Problem >>
Keep only the lines of the data below that contain "amazonaws", and copy them.

(Source texts of formatted documents)
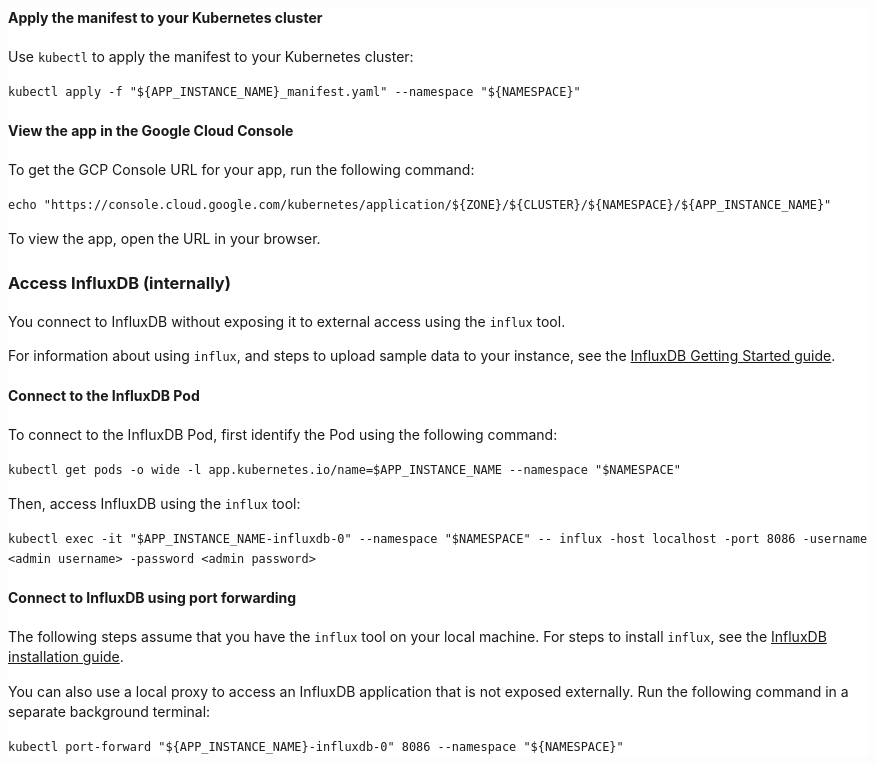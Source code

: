 #### Apply the manifest to your Kubernetes cluster

Use `kubectl` to apply the manifest to your Kubernetes cluster:

```shell
kubectl apply -f "${APP_INSTANCE_NAME}_manifest.yaml" --namespace "${NAMESPACE}"
```

#### View the app in the Google Cloud Console

To get the GCP Console URL for your app, run the following command:

```shell
echo "https://console.cloud.google.com/kubernetes/application/${ZONE}/${CLUSTER}/${NAMESPACE}/${APP_INSTANCE_NAME}"
```

To view the app, open the URL in your browser.

### Access InfluxDB (internally)

You connect to InfluxDB without exposing it to external access using the
`influx` tool.

For information about using `influx`, and steps to upload sample data to your
instance, see the
[InfluxDB Getting Started guide](https://docs.influxdata.com/influxdb/v1.7/introduction/getting-started/).

#### Connect to the InfluxDB Pod

To connect to the InfluxDB Pod, first identify the Pod using the following
command:

```shell
kubectl get pods -o wide -l app.kubernetes.io/name=$APP_INSTANCE_NAME --namespace "$NAMESPACE"
```

Then, access InfluxDB using the `influx` tool:

```shell
kubectl exec -it "$APP_INSTANCE_NAME-influxdb-0" --namespace "$NAMESPACE" -- influx -host localhost -port 8086 -username <admin username> -password <admin password>
```

#### Connect to InfluxDB using port forwarding

The following steps assume that you have the `influx` tool on your local
machine. For steps to install `influx`, see the
[InfluxDB installation guide](https://docs.influxdata.com/influxdb/v1.7/introduction/installation/).

You can also use a local proxy to access an InfluxDB application that is not
exposed externally. Run the following command in a separate background terminal:

```shell
kubectl port-forward "${APP_INSTANCE_NAME}-influxdb-0" 8086 --namespace "${NAMESPACE}"
```
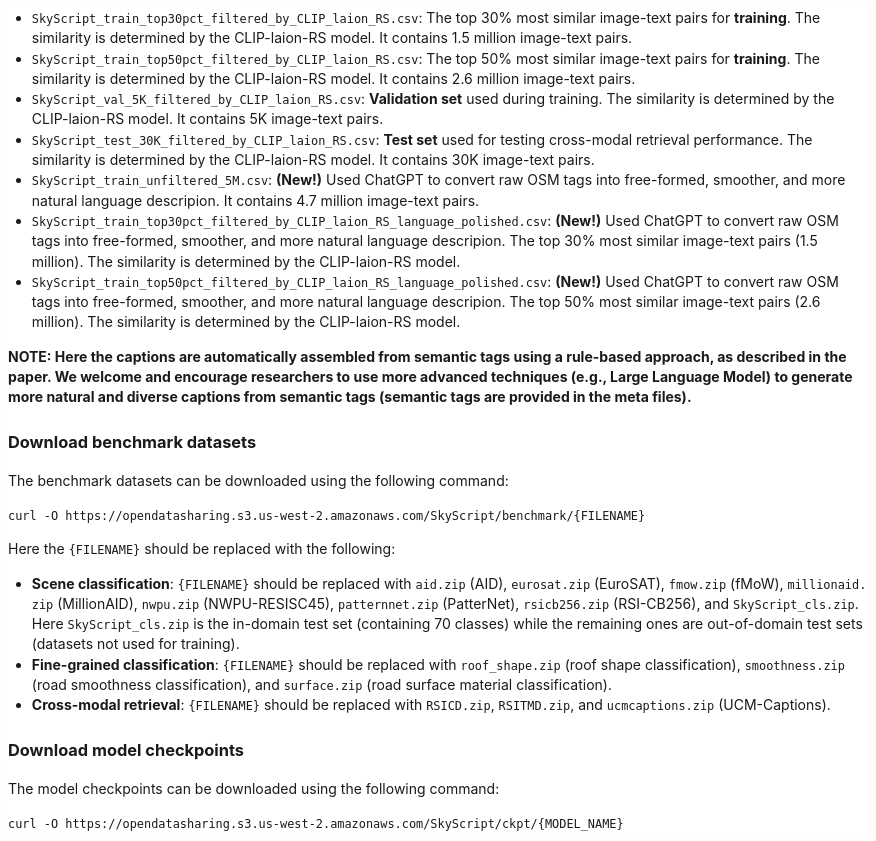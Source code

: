 * `SkyScript_train_top30pct_filtered_by_CLIP_laion_RS.csv`: The top 30% most similar image-text pairs for **training**. The similarity is determined by the CLIP-laion-RS model. It contains 1.5 million image-text pairs.
* `SkyScript_train_top50pct_filtered_by_CLIP_laion_RS.csv`: The top 50% most similar image-text pairs for **training**. The similarity is determined by the CLIP-laion-RS model. It contains 2.6 million image-text pairs.
* `SkyScript_val_5K_filtered_by_CLIP_laion_RS.csv`: **Validation set** used during training. The similarity is determined by the CLIP-laion-RS model. It contains 5K image-text pairs.
* `SkyScript_test_30K_filtered_by_CLIP_laion_RS.csv`: **Test set** used for testing cross-modal retrieval performance. The similarity is determined by the CLIP-laion-RS model. It contains 30K image-text pairs.
* `SkyScript_train_unfiltered_5M.csv`: **(New!)** Used ChatGPT to convert raw OSM tags into free-formed, smoother, and more natural language descripion. It contains 4.7 million image-text pairs.
* `SkyScript_train_top30pct_filtered_by_CLIP_laion_RS_language_polished.csv`: **(New!)** Used ChatGPT to convert raw OSM tags into free-formed, smoother, and more natural language descripion. The top 30% most similar image-text pairs (1.5 million). The similarity is determined by the CLIP-laion-RS model.
* `SkyScript_train_top50pct_filtered_by_CLIP_laion_RS_language_polished.csv`: **(New!)** Used ChatGPT to convert raw OSM tags into free-formed, smoother, and more natural language descripion. The top 50% most similar image-text pairs (2.6 million). The similarity is determined by the CLIP-laion-RS model.


**NOTE: Here the captions are automatically assembled from semantic tags using a rule-based approach, as described in the paper. We welcome and encourage researchers to use more advanced techniques (e.g., Large Language Model) to generate more natural and diverse captions from semantic tags (semantic tags are provided in the meta files).**


### Download benchmark datasets

The benchmark datasets can be downloaded using the following command:

```
curl -O https://opendatasharing.s3.us-west-2.amazonaws.com/SkyScript/benchmark/{FILENAME}
```

Here the `{FILENAME}` should be replaced with the following:

* **Scene classification**: `{FILENAME}` should be replaced with `aid.zip` (AID), `eurosat.zip` (EuroSAT), `fmow.zip` (fMoW), `millionaid.zip` (MillionAID), `nwpu.zip` (NWPU-RESISC45), `patternnet.zip` (PatterNet), `rsicb256.zip` (RSI-CB256), and `SkyScript_cls.zip`. Here `SkyScript_cls.zip` is the in-domain test set (containing 70 classes) while the remaining ones are out-of-domain test sets (datasets not used for training).
* **Fine-grained classification**: `{FILENAME}` should be replaced with `roof_shape.zip` (roof shape classification), `smoothness.zip` (road smoothness classification), and `surface.zip` (road surface material classification).
* **Cross-modal retrieval**: `{FILENAME}` should be replaced with `RSICD.zip`, `RSITMD.zip`, and `ucmcaptions.zip` (UCM-Captions).

### Download model checkpoints

The model checkpoints can be downloaded using the following command:

```
curl -O https://opendatasharing.s3.us-west-2.amazonaws.com/SkyScript/ckpt/{MODEL_NAME}
```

Answer to this problem >>
curl -O https://opendatasharing.s3.us-west-2.amazonaws.com/SkyScript/benchmark/{FILENAME}
curl -O https://opendatasharing.s3.us-west-2.amazonaws.com/SkyScript/ckpt/{MODEL_NAME}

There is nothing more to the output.